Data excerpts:

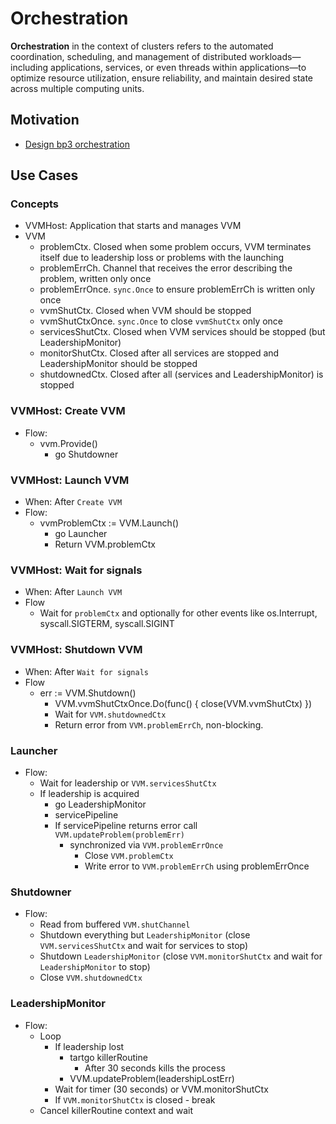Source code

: # Orchestration

**Orchestration** in the context of clusters refers to the automated coordination, scheduling, and management of distributed workloads—including applications, services, or even threads within applications—to optimize resource utilization, ensure reliability, and maintain desired state across multiple computing units.

## Motivation

- [Design bp3 orchestration](https://github.com/voedger/voedger/issues/3231)

## Use Cases

### Concepts

- VVMHost: Application that starts and manages VVM
- VVM
  - problemCtx. Closed when some problem occurs, VVM terminates itself due to leadership loss or problems with the launching
  - problemErrCh. Channel that receives the error describing the problem, written only once
  - problemErrOnce. `sync.Once` to ensure problemErrCh is written only once
  - vvmShutCtx. Closed when VVM should be stopped
  - vvmShutCtxOnce. `sync.Once` to close `vvmShutCtx` only once
  - servicesShutCtx. Closed when VVM services should be stopped (but LeadershipMonitor)
  - monitorShutCtx. Closed after all services are stopped and LeadershipMonitor should be stopped
  - shutdownedCtx. Closed after all (services and LeadershipMonitor) is stopped

### VVMHost: Create VVM

- Flow:
  - vvm.Provide()
    - go Shutdowner

### VVMHost: Launch VVM

- When: After `Create VVM`
- Flow:
  - vvmProblemCtx := VVM.Launch()
    - go Launcher
    - Return VVM.problemCtx

### VVMHost: Wait for signals

- When: After `Launch VVM`
- Flow
  - Wait for `problemCtx` and optionally for other events like os.Interrupt, syscall.SIGTERM, syscall.SIGINT

### VVMHost: Shutdown VVM

- When: After `Wait for signals`
- Flow
  - err := VVM.Shutdown() 
    - VVM.vvmShutCtxOnce.Do(func() { close(VVM.vvmShutCtx) })
    - Wait for `VVM.shutdownedCtx`
    - Return error from `VVM.problemErrCh`, non-blocking.

### Launcher

- Flow:
  - Wait for leadership or `VVM.servicesShutCtx`
  - If leadership is acquired
    - go LeadershipMonitor
    - servicePipeline
    - If servicePipeline returns error call `VVM.updateProblem(problemErr)`
        - synchronized via `VVM.problemErrOnce`
            - Close `VVM.problemCtx`
            - Write error to `VVM.problemErrCh` using problemErrOnce

### Shutdowner

- Flow:
  - Read from buffered `VVM.shutChannel`
  - Shutdown everything but `LeadershipMonitor` (close `VVM.servicesShutCtx` and wait for services to stop)
  - Shutdown `LeadershipMonitor` (close `VVM.monitorShutCtx` and wait for `LeadershipMonitor` to stop)
  - Close `VVM.shutdownedCtx`

### LeadershipMonitor

- Flow:
  - Loop
    - If leadership lost
        - tartgo killerRoutine
            - After 30 seconds kills the process
        - VVM.updateProblem(leadershipLostErr)
    - Wait for timer (30 seconds) or VVM.monitorShutCtx
    - If `VVM.monitorShutCtx` is closed - break
  - Cancel killerRoutine context and wait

- Task
Scan the entries above for the string "context" and copy each line that contains it.

- Written answer
**Orchestration** in the context of clusters refers to the automated coordination, scheduling, and management of distributed workloads—including applications, services, or even threads within applications—to optimize resource utilization, ensure reliability, and maintain desired state across multiple computing units.
  - Cancel killerRoutine context and wait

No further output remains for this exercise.